Saturday, September 13, 2008

Just a BLAAAHHHHG

September! Already....

This last month just flew by! And we are already half way through this month. I have a feeling that the next 3 months we have left here in Arizona before we head out to our new adventure in Idaho are going to go by very quickly.

I don't have anything cute to share for this past month (happens when you don't have anything but a husband right now :) No cute kids to speak of, or take pictures of). But a few things happened for us.

I went to the doctor earlier this last month for chest pains. I've been having these sharp pains in my left side of my chest. After one full night of nothing but pains, I decided to go to the doctor just in case (I have high cholesterol and triglycerides, so that worried me a little). While I was there I also asked if I could go in to get a Sleep Apnea test done. I've snored ever since I can remember (at least from the age of 10...I have a rather long and thick Uvula...you know, that thing that hangs down in the back of your throat? Yeah, my siblings used to tease me that I had a long "hangy").

The first set of roomates I had, I shared a room with one of them. After several months of living there, I noticed my roomate walk in to our bedroom super early in the morning. That's when I clued in that she had been sleeping on the couch for several weeks cause my snoring was so loud she couldn't sleep. I felt SOO horribly embarrassed, and slept on the couch myself for the next several months until our lease was up. I decided at that point that I would never share a room again with roomates to avoid that embarrasment and situation. I was often teased at girls camp for snoring (I think that's one of the main reasons why I never made it past my 3rd year at girls camp...you always hated that dreaded question before the first night of,"Does anyone snore??") and have a horrible memory of being teased by my mean boy cousins when I was 12 years old when I was visiting them in California and they were sleeping in the living room with me and my sister. I woke up and heard them in the kitchen making some kind of concoction to pour down my throat while I slept since I was snoring. I looked up and one of my cousins had come out of the kitchen and was standing over me to see if I was still asleep. They ran and got back in bed when I turned and looked at him. The next night when we were getting ready for bed, one of them said,"Don't snore like a freaking pig again tonight", really rudely. Needless to say, my snoring has always embarrassed me, but it was something I could do NOTHING about. It wasn't cause I was overweight, or something that I could control. It had to do with the make up of my throat! Man, it has always been such an anxiety creator for me if I knew I had to sleep with someone in the same room that wasn't my immediate family. I always dreaded getting married cause I didn't want to have my husband hate me for keeping him up all night. Thankfully, Heavenly Father must have known this was one of my worries, cause he gave me Ryan, who is the soundest sleeper there is. But over the last several months I've thought I needed to go get checked out for Sleep Apnea cause I wake up often feeling like I had stopped breathing, and am tired ALL DAY LONG, can't focus at work, and have a hard time pulling words out of my brain when having conversations. It really affects my whole life every day.

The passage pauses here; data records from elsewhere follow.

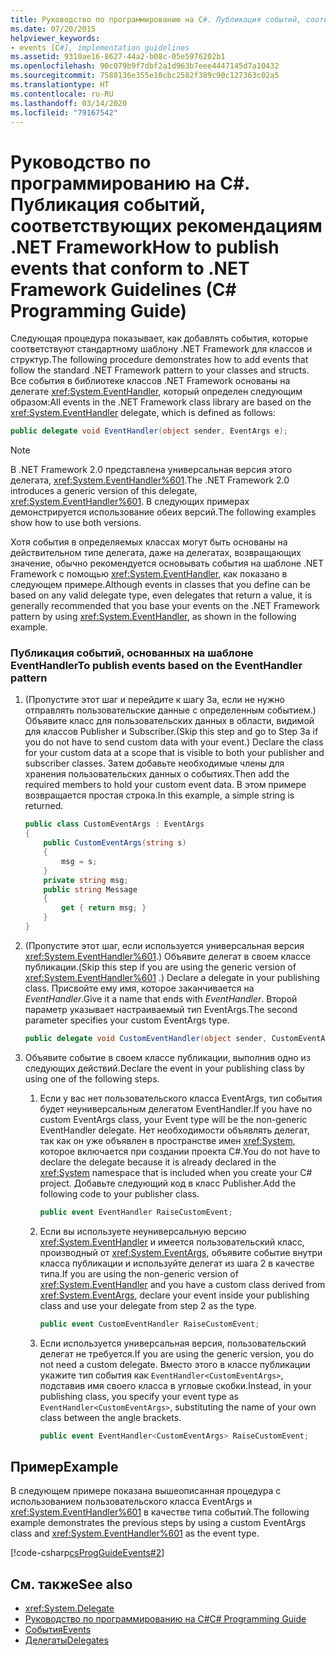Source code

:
 ```yaml
---
title: Руководство по программированию на C#. Публикация событий, соответствующих рекомендациям .NET Framework
ms.date: 07/20/2015
helpviewer_keywords:
- events [C#], implementation guidelines
ms.assetid: 9310ae16-8627-44a2-b08c-05e5976202b1
ms.openlocfilehash: 90c079b9f7dbf2a1d963b7eee4447145d7a10432
ms.sourcegitcommit: 7588136e355e10cbc2582f389c90c127363c02a5
ms.translationtype: HT
ms.contentlocale: ru-RU
ms.lasthandoff: 03/14/2020
ms.locfileid: "79167542"
---
```

# <a name="how-to-publish-events-that-conform-to-net-framework-guidelines-c-programming-guide"></a><span data-ttu-id="39d91-102">Руководство по программированию на C#. Публикация событий, соответствующих рекомендациям .NET Framework</span><span class="sxs-lookup"><span data-stu-id="39d91-102">How to publish events that conform to .NET Framework Guidelines (C# Programming Guide)</span></span>
<span data-ttu-id="39d91-103">Следующая процедура показывает, как добавлять события, которые соответствуют стандартному шаблону .NET Framework для классов и структур.</span><span class="sxs-lookup"><span data-stu-id="39d91-103">The following procedure demonstrates how to add events that follow the standard .NET Framework pattern to your classes and structs.</span></span> <span data-ttu-id="39d91-104">Все события в библиотеке классов .NET Framework основаны на делегате <xref:System.EventHandler>, который определен следующим образом:</span><span class="sxs-lookup"><span data-stu-id="39d91-104">All events in the .NET Framework class library are based on the <xref:System.EventHandler> delegate, which is defined as follows:</span></span>  
  
```csharp  
public delegate void EventHandler(object sender, EventArgs e);  
```  
  
> [!NOTE]
> <span data-ttu-id="39d91-105">В .NET Framework 2.0 представлена универсальная версия этого делегата, <xref:System.EventHandler%601>.</span><span class="sxs-lookup"><span data-stu-id="39d91-105">The .NET Framework 2.0 introduces a generic version of this delegate, <xref:System.EventHandler%601>.</span></span> <span data-ttu-id="39d91-106">В следующих примерах демонстрируется использование обеих версий.</span><span class="sxs-lookup"><span data-stu-id="39d91-106">The following examples show how to use both versions.</span></span>  
  
 <span data-ttu-id="39d91-107">Хотя события в определяемых классах могут быть основаны на действительном типе делегата, даже на делегатах, возвращающих значение, обычно рекомендуется основывать события на шаблоне .NET Framework с помощью <xref:System.EventHandler>, как показано в следующем примере.</span><span class="sxs-lookup"><span data-stu-id="39d91-107">Although events in classes that you define can be based on any valid delegate type, even delegates that return a value, it is generally recommended that you base your events on the .NET Framework pattern by using <xref:System.EventHandler>, as shown in the following example.</span></span>  
  
### <a name="to-publish-events-based-on-the-eventhandler-pattern"></a><span data-ttu-id="39d91-108">Публикация событий, основанных на шаблоне EventHandler</span><span class="sxs-lookup"><span data-stu-id="39d91-108">To publish events based on the EventHandler pattern</span></span>  
  
1. <span data-ttu-id="39d91-109">(Пропустите этот шаг и перейдите к шагу 3a, если не нужно отправлять пользовательские данные с определенным событием.) Объявите класс для пользовательских данных в области, видимой для классов Publisher и Subscriber.</span><span class="sxs-lookup"><span data-stu-id="39d91-109">(Skip this step and go to Step 3a if you do not have to send custom data with your event.) Declare the class for your custom data at a scope that is visible to both your publisher and subscriber classes.</span></span> <span data-ttu-id="39d91-110">Затем добавьте необходимые члены для хранения пользовательских данных о событиях.</span><span class="sxs-lookup"><span data-stu-id="39d91-110">Then add the required members to hold your custom event data.</span></span> <span data-ttu-id="39d91-111">В этом примере возвращается простая строка.</span><span class="sxs-lookup"><span data-stu-id="39d91-111">In this example, a simple string is returned.</span></span>  
  
    ```csharp  
    public class CustomEventArgs : EventArgs  
    {  
        public CustomEventArgs(string s)  
        {  
            msg = s;  
        }  
        private string msg;  
        public string Message  
        {  
            get { return msg; }  
        }
    }  
    ```  
  
2. <span data-ttu-id="39d91-112">(Пропустите этот шаг, если используется универсальная версия <xref:System.EventHandler%601>.) Объявите делегат в своем классе публикации.</span><span class="sxs-lookup"><span data-stu-id="39d91-112">(Skip this step if you are using the generic version of <xref:System.EventHandler%601> .) Declare a delegate in your publishing class.</span></span> <span data-ttu-id="39d91-113">Присвойте ему имя, которое заканчивается на *EventHandler*.</span><span class="sxs-lookup"><span data-stu-id="39d91-113">Give it a name that ends with *EventHandler*.</span></span> <span data-ttu-id="39d91-114">Второй параметр указывает настраиваемый тип EventArgs.</span><span class="sxs-lookup"><span data-stu-id="39d91-114">The second parameter specifies your custom EventArgs type.</span></span>  
  
    ```csharp  
    public delegate void CustomEventHandler(object sender, CustomEventArgs a);  
    ```  
  
3. <span data-ttu-id="39d91-115">Объявите событие в своем классе публикации, выполнив одно из следующих действий.</span><span class="sxs-lookup"><span data-stu-id="39d91-115">Declare the event in your publishing class by using one of the following steps.</span></span>  
  
    1. <span data-ttu-id="39d91-116">Если у вас нет пользовательского класса EventArgs, тип события будет неуниверсальным делегатом EventHandler.</span><span class="sxs-lookup"><span data-stu-id="39d91-116">If you have no custom EventArgs class, your Event type will be the non-generic EventHandler delegate.</span></span> <span data-ttu-id="39d91-117">Нет необходимости объявлять делегат, так как он уже объявлен в пространстве имен <xref:System>, которое включается при создании проекта C#.</span><span class="sxs-lookup"><span data-stu-id="39d91-117">You do not have to declare the delegate because it is already declared in the <xref:System> namespace that is included when you create your C# project.</span></span> <span data-ttu-id="39d91-118">Добавьте следующий код в класс Publisher.</span><span class="sxs-lookup"><span data-stu-id="39d91-118">Add the following code to your publisher class.</span></span>  
  
        ```csharp  
        public event EventHandler RaiseCustomEvent;  
        ```  
  
    2. <span data-ttu-id="39d91-119">Если вы используете неуниверсальную версию <xref:System.EventHandler> и имеется пользовательский класс, производный от <xref:System.EventArgs>, объявите событие внутри класса публикации и используйте делегат из шага 2 в качестве типа.</span><span class="sxs-lookup"><span data-stu-id="39d91-119">If you are using the non-generic version of <xref:System.EventHandler> and you have a custom class derived from <xref:System.EventArgs>, declare your event inside your publishing class and use your delegate from step 2 as the type.</span></span>  
  
        ```csharp  
        public event CustomEventHandler RaiseCustomEvent;  
        ```  
  
    3. <span data-ttu-id="39d91-120">Если используется универсальная версия, пользовательский делегат не требуется.</span><span class="sxs-lookup"><span data-stu-id="39d91-120">If you are using the generic version, you do not need a custom delegate.</span></span> <span data-ttu-id="39d91-121">Вместо этого в классе публикации укажите тип события как `EventHandler<CustomEventArgs>`, подставив имя своего класса в угловые скобки.</span><span class="sxs-lookup"><span data-stu-id="39d91-121">Instead, in your publishing class, you specify your event type as `EventHandler<CustomEventArgs>`, substituting the name of your own class between the angle brackets.</span></span>  
  
        ```csharp  
        public event EventHandler<CustomEventArgs> RaiseCustomEvent;  
        ```  
  
## <a name="example"></a><span data-ttu-id="39d91-122">Пример</span><span class="sxs-lookup"><span data-stu-id="39d91-122">Example</span></span>  
 <span data-ttu-id="39d91-123">В следующем примере показана вышеописанная процедура с использованием пользовательского класса EventArgs и <xref:System.EventHandler%601> в качестве типа событий.</span><span class="sxs-lookup"><span data-stu-id="39d91-123">The following example demonstrates the previous steps by using a custom EventArgs class and <xref:System.EventHandler%601> as the event type.</span></span>  
  
 [!code-csharp[csProgGuideEvents#2](~/samples/snippets/csharp/VS_Snippets_VBCSharp/csProgGuideEvents/CS/Events.cs#2)]  
  
## <a name="see-also"></a><span data-ttu-id="39d91-124">См. также</span><span class="sxs-lookup"><span data-stu-id="39d91-124">See also</span></span>

- <xref:System.Delegate>
- [<span data-ttu-id="39d91-125">Руководство по программированию на C#</span><span class="sxs-lookup"><span data-stu-id="39d91-125">C# Programming Guide</span></span>](../index.md)
- [<span data-ttu-id="39d91-126">События</span><span class="sxs-lookup"><span data-stu-id="39d91-126">Events</span></span>](./index.md)
- [<span data-ttu-id="39d91-127">Делегаты</span><span class="sxs-lookup"><span data-stu-id="39d91-127">Delegates</span></span>](../delegates/index.md)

Anyways, the doctor set me up with a Stress Test (where you have to go run on a treadmill and they take an ultrasound of your heart to see if there is any blockage) and a Sleep Apnea Test.

I went to the Stress Test first....and I'm happy to report, that my heart is as healthy as it should be. No problems there. The cardiologist sent me on my way....but it WAS cool to see the ultrasound of my heart pumping :)

Then I had my Sleep Apnea Test. I wasn't nervous going into the test, and they have the room set up like a mini hotel room. It's very nice and relaxing, except for the fact that you have about 20 electrodes hanging off of your body and head, and there is a camera in the ceiling so they can see which side of your body you are laying on during the test. Anyone who knows me knows I suffer from anxiety. And I guess the idea of being somewhere different, with the camera, and that someone was monitoring me all night long was too much. I literally slept maybe an hour the whole night. At least in that hour, they were able to tell that I had episodes of Sleep Apnea.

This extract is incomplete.